Romney Voyeurs: Digging for Tax Return Porn
Opinion

Romney Voyeurs: Digging for Tax Return Porn

iStockphot/TFT

For a man who has had his share of bad moments in presidential debates this cycle, the topic of Mitt Romney’s tax returns gave Rick Perry a rare winning exchange.  The Texas governor took the opportunity in Monday’s debate to demand that Romney release his IRS records.

Perry and the other Republican candidates have already released theirs -- all except Newt Gingrich, who will release his returns later this week. “And Mitt,” Perry said in his debate answer on the controversy over Bain Capital, “we need for you to release your income tax so the people of this country can see how you made your money. And I think that’s a fair thing.”

A fair thing?  Perhaps ... but only in relation to the voluntary disclosures of the other candidates. Otherwise, it feels like an invasion of privacy for no good purpose but the politics of envy.
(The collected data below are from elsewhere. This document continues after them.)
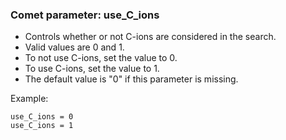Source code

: ### Comet parameter: use_C_ions

- Controls whether or not C-ions are considered in the search.
- Valid values are 0 and 1.
- To not use C-ions, set the value to 0.
- To use C-ions, set the value to 1.
- The default value is "0" if this parameter is missing.

Example:
```
use_C_ions = 0
use_C_ions = 1
```

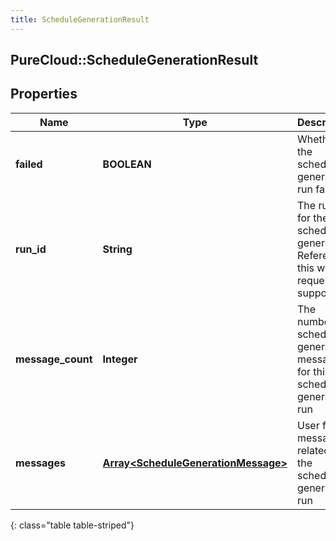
 ```yaml
---
title: ScheduleGenerationResult
---
```

## PureCloud::ScheduleGenerationResult

## Properties

|Name | Type | Description | Notes|
|------------ | ------------- | ------------- | -------------|
| **failed** | **BOOLEAN** | Whether the schedule generation run failed | [optional] |
| **run_id** | **String** | The run ID for the schedule generation. Reference this when requesting support | [optional] |
| **message_count** | **Integer** | The number of schedule generation messages for this schedule generation run | [optional] |
| **messages** | [**Array&lt;ScheduleGenerationMessage&gt;**](ScheduleGenerationMessage.html) | User facing messages related to the schedule generation run | [optional] |
{: class="table table-striped"}


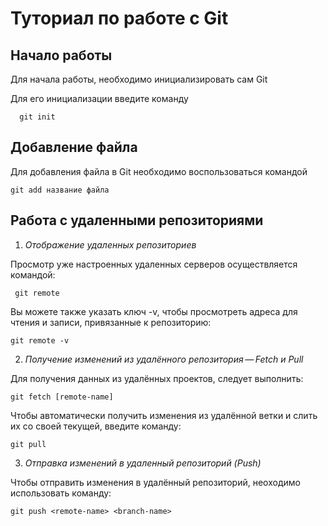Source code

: # Туториал по работе с Git

## Начало работы

Для начала работы, необходимо инициализировать сам Git

Для его инициализации введите команду 

```
  git init
```

## Добавление файла

Для добавления файла в Git необходимо воспользоваться командой 

```
git add название файла
```
## Работа с удаленными репозиториями

1. *Отображение удаленных репозиториев*


Просмотр уже настроенных удаленных серверов осуществляется командой:
```
 git remote
```

Вы можете также указать ключ -v, чтобы просмотреть адреса для чтения и записи, привязанные к репозиторию:
```
git remote -v
```
2. *Получение изменений из удалённого репозитория — Fetch и Pull*

Для получения данных из удалённых проектов, следует выполнить:
```
git fetch [remote-name]
```
Чтобы автоматически получить изменения из удалённой ветки и слить их со своей текущей, введите команду:
```
git pull
```

3. *Отправка изменений в удаленный репозиторий (Push)*

Чтобы отправить изменения в удалённый репозиторий, неоходимо использовать команду:
```
git push <remote-name> <branch-name>
```


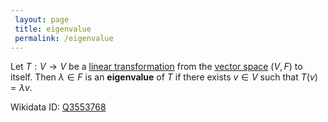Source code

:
 ```yaml
---
 layout: page
 title: eigenvalue
 permalink: /eigenvalue
---
```

Let $T:V\to V$ be a [linear transformation](https://defsmath.github.io/DefsMath/linear_transformation) from the [vector space](https://defsmath.github.io/DefsMath/vector_space) $(V,F)$ to itself. Then $\lambda \in F$ is an **eigenvalue** of $T$ if there exists $v\in V$ such that $T(v) = \lambda v$.

Wikidata ID: [Q3553768](https://www.wikidata.org/wiki/Q3553768)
Don’t get me wrong.  Financial disclosure is an important part of ensuring that elected officials don’t abuse their power to favor their own pocketbooks over the interests of taxpayers. Members of Congress have to disclose their financial holdings for this purpose, along with estimates of personal wealth, all of which are made public.  Presidents do the same, although it has been the practice of most White House occupants to move their assets into blind trusts instead, allowing others to manage their wealth until after they leave the presidency.

 

Barack Obama is a curious exception to this tradition. Obama eschewed the blind trust and opted to manage his own affairs, rationalizing that because he has avoided investing in the stock market, his political decisions will not be construed as conflicts of interest or abuses of power. So far, he has been proven correct. The White House will respond to queries about Obama’s wealth with a financial disclosure report, though, and Obama has released his income-tax returns each year since he ran for President in the first place – although Obama waited until April 2008 to do so.

Tax returns offer no further protection against public corruption, but do offer a voyeuristic peek into the private lives of candidates.

This tradition of presidential 1040 disclosures only goes back to the post-Watergate era, and it is not universal. According to Politifact, seven out of 34 candidates between 1976 and now refused to disclose their tax returns, the latest being Mike Huckabee and Rudy Giuliani in 2008. None of these men won the nomination, but it could hardly be said that the failure to release their returns was a major factor in their losses.  Income tax returns don’t tell much about financial assets and potential conflicts of interest that can’t be gleaned from their FEC-required disclosures, and so the lack of that data hardly matters.

 

Tax returns offer no further protection against public corruption, but do offer a voyeuristic peek into the private lives of candidates.  What tax breaks do they seek?  How much do they contribute to charity? What is their precise income level and their effective tax rate? No one really believes that they will find a crime that the IRS somehow managed to miss, like some sort of financial Sherlock Holmes, and almost everyone who reads them wouldn’t have the expertise to catch one anyway.

The prurient interest in the tax returns of both Romney and Gingrich seems a little out of character for conservatives.

So why do we have this tradition at all? It appears to have been a reaction to Watergate, as implied by Politifact, and a form of playing “doctor” among political opponents, as in you-show-me-yours-and-I’ll-show-you-mine. It is a surprising tradition in a country that values personal privacy, and especially in a political party that expresses so much resentment over the IRS prying into the very same areas of most other taxpayers.  Many conservatives want to get the federal government out of the business of income tracking altogether by moving to a consumption tax instead. Culturally, many of us still consider a question even from friends or family to disclose our income as at least gauche and perhaps positively rude.

That is why the prurient interest in the tax returns of both Romney and Gingrich seems a little out of character for conservatives – like the attacks on Bain Capital for conducting normal and successful private-equity strategies.  It sounds more like the kind of demand one would expect from Obama, and indeed the Obama campaign has already attacked Romney for not disclosing his tax returns.  This led to an exchange in the White House briefing room between veteran correspondent Ed Henry and Press Secretary Jay Carney, when the Fox reporter asked the White House to disclose Obama’s college transcripts.  (Carney referred Henry to the campaign for an answer to that question.)

Romney hasn’t helped himself with his response in this case, either. Instead of arguing why his privacy – and those of other candidates – should be respected, he said that he would get around to releasing them around the next tax cycle in April.  Having given away the argument already, there isn’t much point in continuing to avoid the release, and Romney will likely accelerate that decision to quash this line of criticism. It’s too bad, because we need to have a conversation about the boundaries of transparency and privacy, and the difference between disclosure and voyeurism in politics.